» **WHAT TO DO**
Print, in exact form, the lines below from the one containing "We foreseen two" through the one containing "from the point of view of a", and omit all others.

++++ EXTRACTED MATERIAL

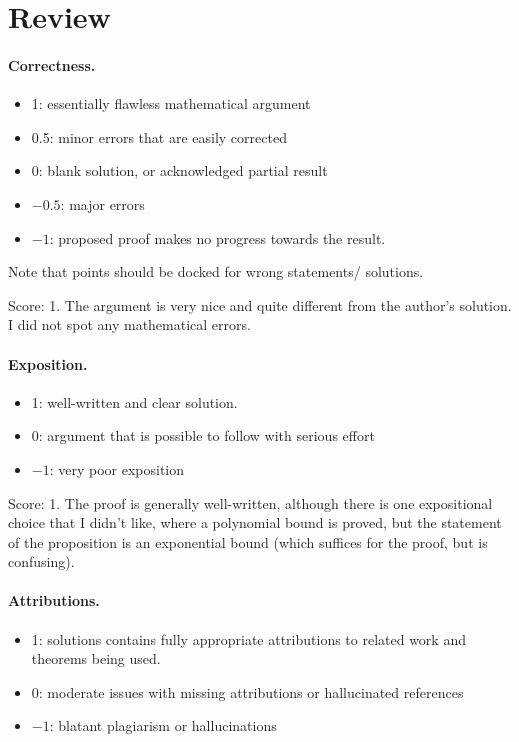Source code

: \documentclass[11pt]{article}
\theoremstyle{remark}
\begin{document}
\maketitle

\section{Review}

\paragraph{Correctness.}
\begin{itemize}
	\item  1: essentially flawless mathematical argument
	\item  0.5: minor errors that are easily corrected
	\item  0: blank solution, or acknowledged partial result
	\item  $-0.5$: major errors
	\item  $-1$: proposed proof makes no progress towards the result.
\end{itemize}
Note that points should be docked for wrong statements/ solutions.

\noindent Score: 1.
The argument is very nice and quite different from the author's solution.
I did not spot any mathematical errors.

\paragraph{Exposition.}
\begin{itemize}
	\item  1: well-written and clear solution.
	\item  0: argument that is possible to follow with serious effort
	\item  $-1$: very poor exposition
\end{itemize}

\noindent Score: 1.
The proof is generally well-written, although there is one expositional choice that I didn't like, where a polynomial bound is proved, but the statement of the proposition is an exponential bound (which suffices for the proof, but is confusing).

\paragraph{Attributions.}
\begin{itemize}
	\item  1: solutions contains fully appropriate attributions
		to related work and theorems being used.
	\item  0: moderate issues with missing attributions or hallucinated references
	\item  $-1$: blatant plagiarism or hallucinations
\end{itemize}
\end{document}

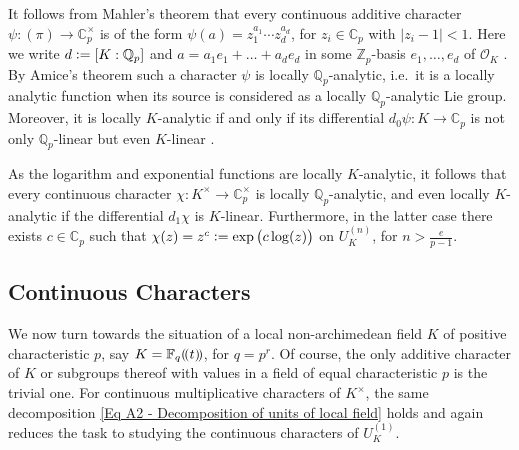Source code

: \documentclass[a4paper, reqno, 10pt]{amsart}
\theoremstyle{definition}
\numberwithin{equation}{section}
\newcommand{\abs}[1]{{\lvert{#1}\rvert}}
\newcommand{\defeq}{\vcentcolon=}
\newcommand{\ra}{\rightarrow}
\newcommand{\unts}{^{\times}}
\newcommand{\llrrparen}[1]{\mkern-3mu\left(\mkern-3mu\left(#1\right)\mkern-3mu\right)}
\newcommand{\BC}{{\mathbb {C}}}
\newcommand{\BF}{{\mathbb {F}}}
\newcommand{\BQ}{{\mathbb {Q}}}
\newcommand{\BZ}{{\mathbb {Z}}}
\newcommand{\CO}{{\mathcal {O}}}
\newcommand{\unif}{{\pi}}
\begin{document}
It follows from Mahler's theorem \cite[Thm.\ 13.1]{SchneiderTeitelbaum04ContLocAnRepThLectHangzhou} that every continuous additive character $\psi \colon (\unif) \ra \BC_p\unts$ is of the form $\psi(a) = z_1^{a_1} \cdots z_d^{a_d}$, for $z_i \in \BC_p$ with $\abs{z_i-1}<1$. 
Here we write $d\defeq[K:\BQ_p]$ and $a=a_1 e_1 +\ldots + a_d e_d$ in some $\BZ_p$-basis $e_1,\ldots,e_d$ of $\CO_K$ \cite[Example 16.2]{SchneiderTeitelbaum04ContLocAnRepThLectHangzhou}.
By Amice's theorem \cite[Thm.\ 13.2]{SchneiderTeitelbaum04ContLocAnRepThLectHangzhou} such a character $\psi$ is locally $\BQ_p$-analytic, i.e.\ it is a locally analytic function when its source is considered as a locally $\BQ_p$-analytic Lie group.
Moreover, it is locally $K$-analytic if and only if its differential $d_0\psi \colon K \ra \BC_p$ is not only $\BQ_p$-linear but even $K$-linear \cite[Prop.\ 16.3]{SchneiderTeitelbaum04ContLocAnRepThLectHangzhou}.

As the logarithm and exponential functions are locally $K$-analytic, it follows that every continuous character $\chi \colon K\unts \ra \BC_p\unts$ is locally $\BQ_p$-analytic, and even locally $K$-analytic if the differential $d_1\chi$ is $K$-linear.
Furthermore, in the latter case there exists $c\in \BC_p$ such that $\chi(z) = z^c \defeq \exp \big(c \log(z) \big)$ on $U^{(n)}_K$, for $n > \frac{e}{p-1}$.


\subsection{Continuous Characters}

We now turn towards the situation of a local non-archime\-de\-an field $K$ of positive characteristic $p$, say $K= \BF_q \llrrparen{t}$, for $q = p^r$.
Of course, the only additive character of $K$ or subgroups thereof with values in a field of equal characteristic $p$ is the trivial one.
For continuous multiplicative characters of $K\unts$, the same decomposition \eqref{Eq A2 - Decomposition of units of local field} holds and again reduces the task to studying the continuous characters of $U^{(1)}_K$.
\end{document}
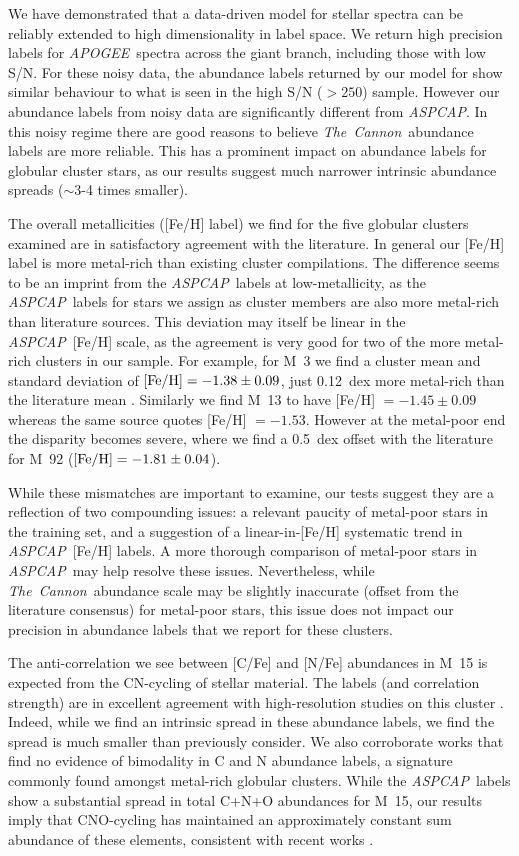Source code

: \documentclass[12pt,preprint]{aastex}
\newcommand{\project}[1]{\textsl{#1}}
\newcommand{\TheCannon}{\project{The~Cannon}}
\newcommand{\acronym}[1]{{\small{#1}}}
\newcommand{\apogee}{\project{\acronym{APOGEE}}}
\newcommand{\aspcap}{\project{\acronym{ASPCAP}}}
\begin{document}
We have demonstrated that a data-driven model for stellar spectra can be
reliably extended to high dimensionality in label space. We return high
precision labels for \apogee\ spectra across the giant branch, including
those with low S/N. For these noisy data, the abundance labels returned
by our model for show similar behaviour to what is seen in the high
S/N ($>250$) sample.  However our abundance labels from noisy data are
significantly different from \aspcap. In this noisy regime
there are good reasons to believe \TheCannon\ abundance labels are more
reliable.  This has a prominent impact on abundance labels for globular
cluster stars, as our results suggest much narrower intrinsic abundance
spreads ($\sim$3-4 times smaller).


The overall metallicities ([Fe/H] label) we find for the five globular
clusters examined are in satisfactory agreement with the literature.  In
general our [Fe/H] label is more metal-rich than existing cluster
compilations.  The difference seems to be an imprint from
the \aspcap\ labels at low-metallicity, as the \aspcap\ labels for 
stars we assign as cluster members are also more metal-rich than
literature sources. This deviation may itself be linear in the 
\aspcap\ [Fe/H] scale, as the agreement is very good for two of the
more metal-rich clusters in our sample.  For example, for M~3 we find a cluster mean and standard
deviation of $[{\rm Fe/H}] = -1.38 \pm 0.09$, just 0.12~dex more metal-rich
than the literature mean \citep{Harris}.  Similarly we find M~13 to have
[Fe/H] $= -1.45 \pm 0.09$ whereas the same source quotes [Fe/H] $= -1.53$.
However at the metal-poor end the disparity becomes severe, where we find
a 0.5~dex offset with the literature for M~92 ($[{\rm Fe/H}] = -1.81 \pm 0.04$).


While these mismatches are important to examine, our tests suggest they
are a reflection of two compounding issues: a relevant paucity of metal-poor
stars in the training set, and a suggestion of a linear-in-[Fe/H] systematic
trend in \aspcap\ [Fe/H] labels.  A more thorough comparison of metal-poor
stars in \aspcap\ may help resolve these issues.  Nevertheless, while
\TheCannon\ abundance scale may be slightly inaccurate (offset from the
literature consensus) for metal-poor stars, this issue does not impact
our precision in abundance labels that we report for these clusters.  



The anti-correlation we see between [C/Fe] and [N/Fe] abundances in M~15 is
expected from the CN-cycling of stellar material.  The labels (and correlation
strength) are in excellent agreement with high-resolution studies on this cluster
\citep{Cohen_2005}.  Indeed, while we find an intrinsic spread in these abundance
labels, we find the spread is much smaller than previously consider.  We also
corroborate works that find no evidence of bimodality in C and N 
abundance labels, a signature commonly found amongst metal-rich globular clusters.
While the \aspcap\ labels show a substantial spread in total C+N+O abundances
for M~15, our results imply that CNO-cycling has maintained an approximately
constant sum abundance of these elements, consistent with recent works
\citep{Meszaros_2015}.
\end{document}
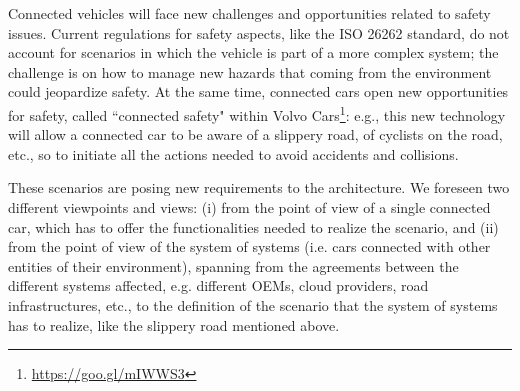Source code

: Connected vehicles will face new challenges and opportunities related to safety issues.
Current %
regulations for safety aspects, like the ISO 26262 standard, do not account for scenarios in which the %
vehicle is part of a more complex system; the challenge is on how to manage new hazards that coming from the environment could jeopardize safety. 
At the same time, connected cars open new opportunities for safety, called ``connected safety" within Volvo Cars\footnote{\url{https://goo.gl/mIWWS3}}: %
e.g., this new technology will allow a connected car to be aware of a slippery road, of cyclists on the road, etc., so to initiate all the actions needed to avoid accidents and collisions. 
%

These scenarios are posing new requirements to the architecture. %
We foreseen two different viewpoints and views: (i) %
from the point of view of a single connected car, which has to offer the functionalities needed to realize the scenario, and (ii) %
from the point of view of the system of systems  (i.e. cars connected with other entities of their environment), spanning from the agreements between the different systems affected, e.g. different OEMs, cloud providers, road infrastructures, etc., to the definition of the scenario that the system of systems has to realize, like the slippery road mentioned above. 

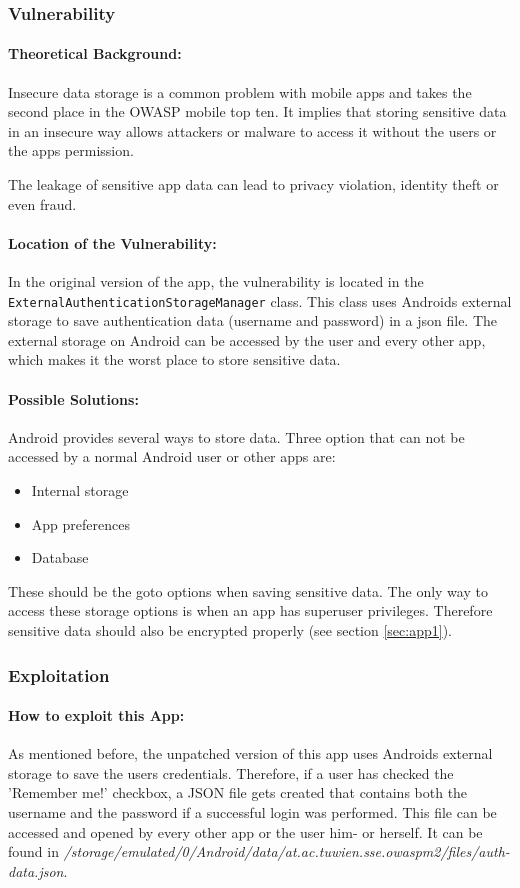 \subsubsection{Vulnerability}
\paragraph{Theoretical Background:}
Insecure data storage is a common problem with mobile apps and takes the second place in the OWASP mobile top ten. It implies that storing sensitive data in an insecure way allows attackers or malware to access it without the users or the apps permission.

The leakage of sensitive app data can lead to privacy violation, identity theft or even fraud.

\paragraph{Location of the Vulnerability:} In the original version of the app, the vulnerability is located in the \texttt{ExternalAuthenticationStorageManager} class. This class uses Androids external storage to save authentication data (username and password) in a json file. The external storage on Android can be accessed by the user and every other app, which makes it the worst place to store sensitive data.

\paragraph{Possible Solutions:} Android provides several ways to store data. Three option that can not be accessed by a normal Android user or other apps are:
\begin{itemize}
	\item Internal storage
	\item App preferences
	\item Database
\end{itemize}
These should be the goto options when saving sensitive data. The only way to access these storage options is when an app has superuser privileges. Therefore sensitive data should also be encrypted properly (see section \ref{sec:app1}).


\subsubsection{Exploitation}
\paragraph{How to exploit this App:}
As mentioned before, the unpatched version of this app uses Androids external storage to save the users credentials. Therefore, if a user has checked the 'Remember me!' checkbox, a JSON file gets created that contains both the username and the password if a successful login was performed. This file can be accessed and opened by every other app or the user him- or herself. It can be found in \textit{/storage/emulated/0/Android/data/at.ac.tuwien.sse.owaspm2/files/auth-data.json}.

++++++++

» **YOUR RESPONSE**
We foreseen two different viewpoints and views: (i) %
from the point of view of a single connected car, which has to offer the functionalities needed to realize the scenario, and (ii) %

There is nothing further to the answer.